Mad and Confused

“ I come from a beautiful place where they hate the shade of my skin….”

Something I took away from my Alternative Spring Break Training this week is empath. What an important word when immersing ourselves in another perspective for a week. After this week’s reading, I have found that it is important to have a level of understanding but not pity. When we work with these people we are really going to have to listen to them talk and remember that our hardships are completely different from theirs. If we relate our hardships to theirs it will take away from the experiences.

When I was reading the articles this week I was reminded how hard this Spring Break Trip is going to be. My next thought was that I cannot look at this week in Phoenix as a trip. I need to look at this as a journey and this journey will not be over until there is a social change.

“And my brother has been tortured, by my brother in my land….”

In the poem Blues for Woomera, the writer states, “ Let me dig my own grave, if it helps you ease the burden upon you…. Thro this land free of water and compassion.” This line really hit me because the people who are suffering from these genocides feel like life would be easier if they did not live. The land they call home and they identity with is abandoning them and does not want anything to do with them. In the United States we use our freedom of speech excessively, heck I am righting a blog right this second about genocide. Meanwhile, in the countries where genocide is occurring free poetry is banned. I think that really puts what I have in perspective. I have this freedom to voice my every thought.

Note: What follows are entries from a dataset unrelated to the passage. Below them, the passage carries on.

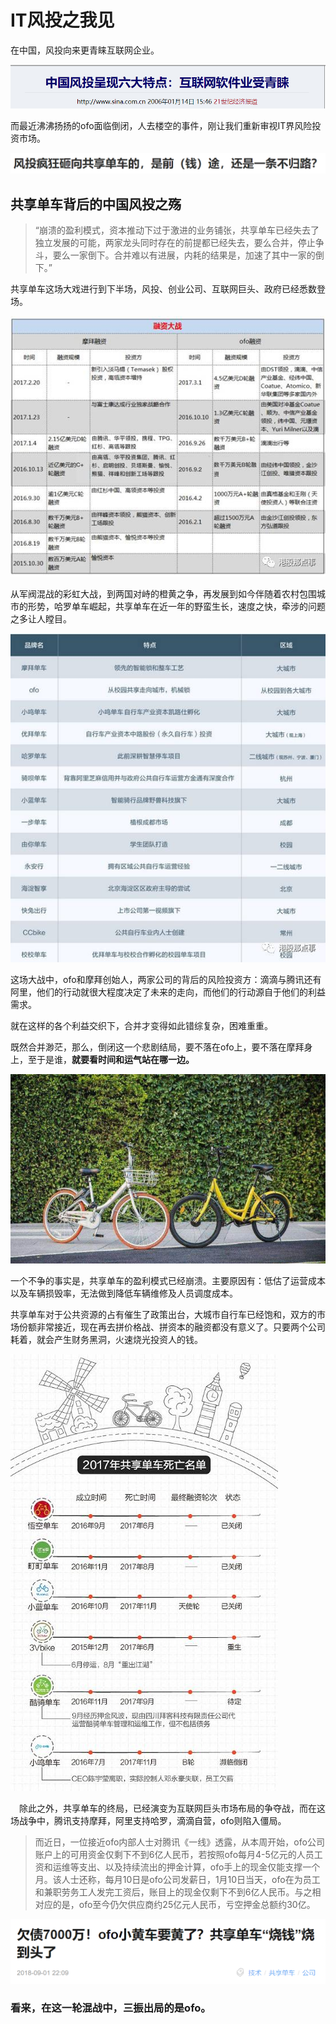 # IT风投之我见  


在中国，风投向来更青睐互联网企业。  

![](lab14-1.png)  
 
而最近沸沸扬扬的ofo面临倒闭，人去楼空的事件，刚让我们重新审视IT界风险投资市场。  

![](lab14-2.png)

## 共享单车背后的中国风投之殇  

>“崩溃的盈利模式，资本推动下过于激进的业务铺张，共享单车已经失去了独立发展的可能，两家龙头同时存在的前提都已经失去，要么合并，停止争斗，要么一家倒下。合并难以有进展，内耗的结果是，加速了其中一家的倒下。”  

共享单车这场大戏进行到下半场，风投、创业公司、互联网巨头、政府已经悉数登场。  
 
![](lab14-4.jpg)

从军阀混战的彩虹大战，到两国对峙的橙黄之争，再发展到如今伴随着农村包围城市的形势，哈罗单车崛起，共享单车在近一年的野蛮生长，速度之快，牵涉的问题之多让人瞠目。

![](lab14-5.jpg)

这场大战中，ofo和摩拜创始人，两家公司的背后的风险投资方：滴滴与腾讯还有阿里，他们的行动就很大程度决定了未来的走向，而他们的行动源自于他们的利益需求。

就在这样的各个利益交织下，合并才变得如此错综复杂，困难重重。

既然合并渺茫，那么，倒闭这一个悲剧结局，要不落在ofo上，要不落在摩拜身上，至于是谁，**就要看时间和运气站在哪一边。**  

![](lab14-6.jpeg)

一个不争的事实是，共享单车的盈利模式已经崩溃。主要原因有：低估了运营成本以及车辆损毁率，无法做到降低车辆维修及人员调度成本。 

共享单车对于公共资源的占有催生了政策出台，大城市自行车已经饱和，双方的市场份额非常接近，现在再去拼价格战、拼资本的融资都没有意义了。只要两个公司耗着，就会产生财务黑洞，火速烧光投资人的钱。  

![](lab14-7.jpg)

　除此之外，共享单车的终局，已经演变为互联网巨头市场布局的争夺战，而在这场战争中，腾讯支持摩拜，阿里支持哈罗，滴滴自营，ofo则陷入僵局。

> 而近日，一位接近ofo内部人士对腾讯《一线》透露，从本周开始，ofo公司账户上的可用资金仅剩下不到6亿人民币，若按照ofo每月4-5亿元的人员工资和运维等支出、以及持续流出的押金计算，ofo手上的现金仅能支撑一个月。该人士还称，每月10日是ofo公司发薪日，1月10日当天，ofo在为员工和兼职劳务工人发完工资后，账目上的现金仅剩下不到6亿人民币。与之相对应的是，ofo至今仍欠供应商约25亿元人民币，亏空押金总额约30亿。

![](lab14-3.png) 


### 看来，在这一轮混战中，三振出局的是ofo。
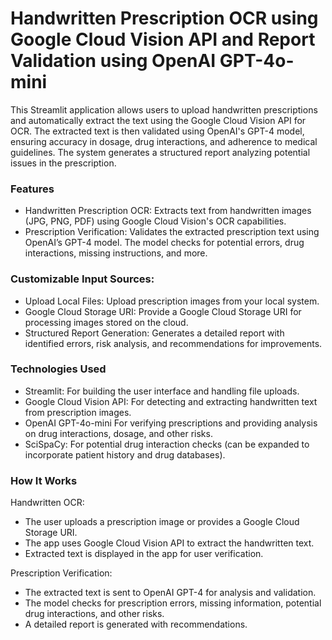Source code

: # Handwritten Prescription OCR using Google Cloud Vision API and Report Validation using OpenAI GPT-4o-mini

This Streamlit application allows users to upload handwritten prescriptions and automatically extract the text using the Google Cloud Vision API for OCR. The extracted text is then validated using OpenAI's GPT-4 model, ensuring accuracy in dosage, drug interactions, and adherence to medical guidelines. The system generates a structured report analyzing potential issues in the prescription.

### Features

- Handwritten Prescription OCR: Extracts text from handwritten images (JPG, PNG, PDF) using Google Cloud Vision's OCR capabilities.
- Prescription Verification: Validates the extracted prescription text using OpenAI’s GPT-4 model. The model checks for potential errors, drug interactions, missing instructions, and more.

### Customizable Input Sources:

- Upload Local Files: Upload prescription images from your local system.
- Google Cloud Storage URI: Provide a Google Cloud Storage URI for processing images stored on the cloud.
- Structured Report Generation: Generates a detailed report with identified errors, risk analysis, and recommendations for improvements.

### Technologies Used

- Streamlit: For building the user interface and handling file uploads.
- Google Cloud Vision API: For detecting and extracting handwritten text from prescription images.
- OpenAI GPT-4o-mini For verifying prescriptions and providing analysis on drug interactions, dosage, and other risks.
- SciSpaCy: For potential drug interaction checks (can be expanded to incorporate patient history and drug databases).

### How It Works

Handwritten OCR:

- The user uploads a prescription image or provides a Google Cloud Storage URI.
- The app uses Google Cloud Vision API to extract the handwritten text.
- Extracted text is displayed in the app for user verification.

Prescription Verification:

- The extracted text is sent to OpenAI GPT-4 for analysis and validation.
- The model checks for prescription errors, missing information, potential drug interactions, and other risks.
- A detailed report is generated with recommendations.
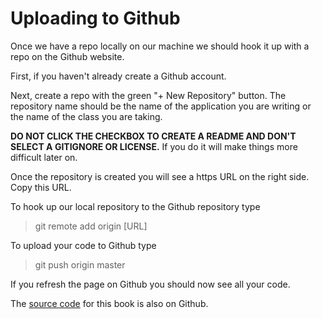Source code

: # Uploading to Github

Once we have a repo locally on our machine we should hook it up with a repo on the Github website. 

First, if you haven't already create a Github account.

Next, create a repo with the green "+ New Repository" button. The repository name should be the name of the application you are writing or the name of the class you are taking. 

**DO NOT CLICK THE CHECKBOX TO CREATE A README AND DON'T SELECT A GITIGNORE OR LICENSE.** If you do it will make things more difficult later on.

Once the repository is created you will see a https URL on the right side. Copy this URL.

To hook up our local repository to the Github repository type 

> git remote add origin [URL]

To upload your code to Github type

> git push origin master

If you refresh the page on Github you should now see all your code.


The [source code](https://github.com/andrewoid/evolution-java) for this book is also on Github.
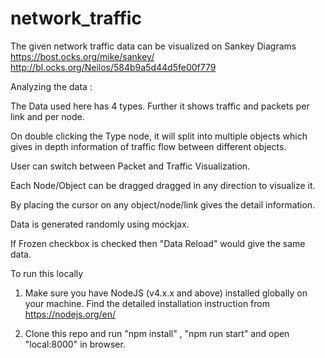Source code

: # network_traffic


The given network traffic data can be visualized on Sankey Diagrams 
https://bost.ocks.org/mike/sankey/
http://bl.ocks.org/Neilos/584b9a5d44d5fe00f779

Analyzing the data : 

The Data used here has 4 types. Further it shows traffic and packets per link and per node. 

On double clicking the Type node, it will split into multiple objects which gives in depth information of traffic flow between different objects.

User can switch between Packet and Traffic Visualization.

Each Node/Object can be dragged dragged in any direction to visualize it.

By placing the cursor on any object/node/link gives the detail information.

Data is generated randomly using mockjax.

If Frozen checkbox is checked then "Data Reload" would give the same data.

To run this locally 

1. Make sure you have NodeJS (v4.x.x and above) installed globally on your machine. Find
the detailed installation instruction from https://nodejs.org/en/

2. Clone this repo and run "npm install" , "npm run start" and open "local:8000" in browser.



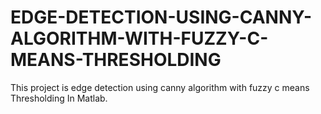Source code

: # EDGE-DETECTION-USING-CANNY-ALGORITHM-WITH-FUZZY-C-MEANS-THRESHOLDING
This project is edge detection using canny algorithm with fuzzy c means Thresholding In Matlab.
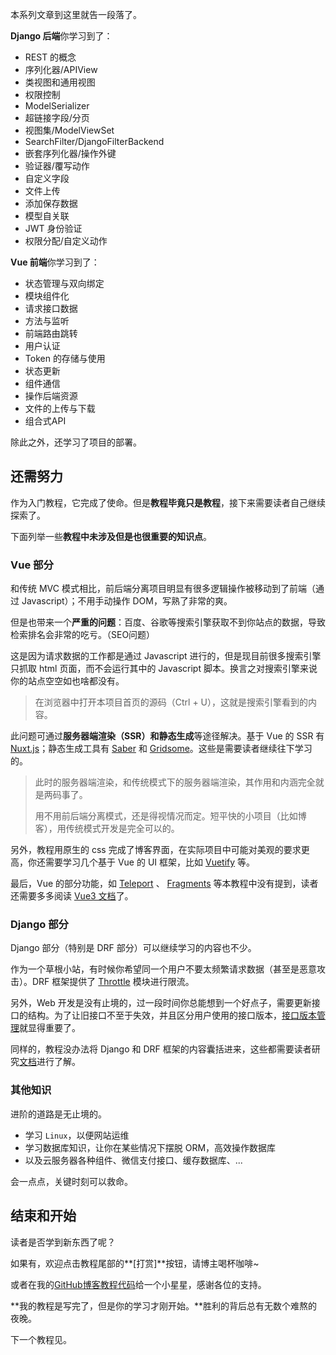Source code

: 本系列文章到这里就告一段落了。

**Django 后端**你学习到了：

- REST 的概念
- 序列化器/APIView
- 类视图和通用视图
- 权限控制
- ModelSerializer
- 超链接字段/分页
- 视图集/ModelViewSet
- SearchFilter/DjangoFilterBackend
- 嵌套序列化器/操作外键
- 验证器/覆写动作
- 自定义字段
- 文件上传
- 添加保存数据
- 模型自关联
- JWT 身份验证
- 权限分配/自定义动作

**Vue 前端**你学习到了：

- 状态管理与双向绑定
- 模块组件化
- 请求接口数据
- 方法与监听
- 前端路由跳转
- 用户认证
- Token 的存储与使用
- 状态更新
- 组件通信
- 操作后端资源
- 文件的上传与下载
- 组合式API

除此之外，还学习了项目的部署。

## 还需努力

作为入门教程，它完成了使命。但是**教程毕竟只是教程**，接下来需要读者自己继续探索了。

下面列举一些**教程中未涉及但是也很重要的知识点**。

### Vue 部分

和传统 MVC 模式相比，前后端分离项目明显有很多逻辑操作被移动到了前端（通过 Javascript）；不用手动操作 DOM，写熟了非常的爽。

但是也带来一个**严重的问题**：百度、谷歌等搜索引擎获取不到你站点的数据，导致检索排名会非常的吃亏。（SEO问题）

这是因为请求数据的工作都是通过 Javascript 进行的，但是现目前很多搜索引擎只抓取 html 页面，而不会运行其中的 Javascript 脚本。换言之对搜索引擎来说你的站点空空如也啥都没有。

> 在浏览器中打开本项目首页的源码（Ctrl + U），这就是搜索引擎看到的内容。

此问题可通过**服务器端渲染（SSR）**和**静态生成**等途径解决。基于 Vue 的 SSR 有 [Nuxt.js](https://zh.nuxtjs.org/)；静态生成工具有 [Saber](https://saber.land/) 和 [Gridsome](https://gridsome.org/)。这些是需要读者继续往下学习的。

> 此时的服务器端渲染，和传统模式下的服务器端渲染，其作用和内涵完全就是两码事了。
>
> 用不用前后端分离模式，还是得视情况而定。短平快的小项目（比如博客），用传统模式开发是完全可以的。

另外，教程用原生的 css 完成了博客界面，在实际项目中可能对美观的要求更高，你还需要学习几个基于 Vue 的 UI 框架，比如 [Vuetify](https://vuetifyjs.com/) 等。

最后，Vue 的部分功能，如 [Teleport](https://v3.cn.vuejs.org/guide/teleport.html) 、 [Fragments](https://v3.cn.vuejs.org/guide/migration/fragments.html)  等本教程中没有提到，读者还需要多多阅读 [Vue3 文档](https://v3.vuejs.org/)了。

### Django 部分

Django 部分（特别是 DRF 部分）可以继续学习的内容也不少。

作为一个草根小站，有时候你希望同一个用户不要太频繁请求数据（甚至是恶意攻击）。DRF 框架提供了 [Throttle](https://www.django-rest-framework.org/api-guide/throttling/) 模块进行限流。

另外，Web 开发是没有止境的，过一段时间你总能想到一个好点子，需要更新接口的结构。为了让旧接口不至于失效，并且区分用户使用的接口版本，[接口版本管理](https://www.django-rest-framework.org/api-guide/versioning/)就显得重要了。

同样的，教程没办法将 Django 和 DRF 框架的内容囊括进来，这些都需要读者研究[文档](https://www.django-rest-framework.org/)进行了解。

### 其他知识

进阶的道路是无止境的。

- 学习 `Linux`，以便网站运维
- 学习数据库知识，让你在某些情况下摆脱 ORM，高效操作数据库
- 以及云服务器各种组件、微信支付接口、缓存数据库、...

会一点点，关键时刻可以救命。

## 结束和开始

读者是否学到新东西了呢？

如果有，欢迎点击教程尾部的**[打赏]**按钮，请博主喝杯咖啡~

或者在我的[GitHub博客教程代码](https://github.com/stacklens/django-vue-tutorial)给一个小星星，感谢各位的支持。

**我的教程是写完了，但是你的学习才刚开始。**胜利的背后总有无数个难熬的夜晚。

下一个教程见。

“I come from a beautiful place where girls cannot go to school…”

These articles talked about the living conditions in the refugee camps. One passage described women lining up out side of the refugee cam with their ration cards hanging around their neck. The card is a symbol of how many rations they will receive or have had. Reading this enraged me! I would hate to have a symbol around my neck that stated how hungry I was. It also bothered me that it was just the women that have this hanging this around their neck.

These readings really angered me because I know that there are so many ways to stop genocides from occurring, to help refugees who are resettling and to make sure no one feels like the people in these passages. But people deny that genocides are occurring, are uneducated on what a refugee is, or just do not care if they are making others feel this way. When I put myself in the perspective of the people writing these passages I am admirable of their strength and perseverance.

“ I am told that I have no country, I am told that I am a lie…. But we come from somewhere.”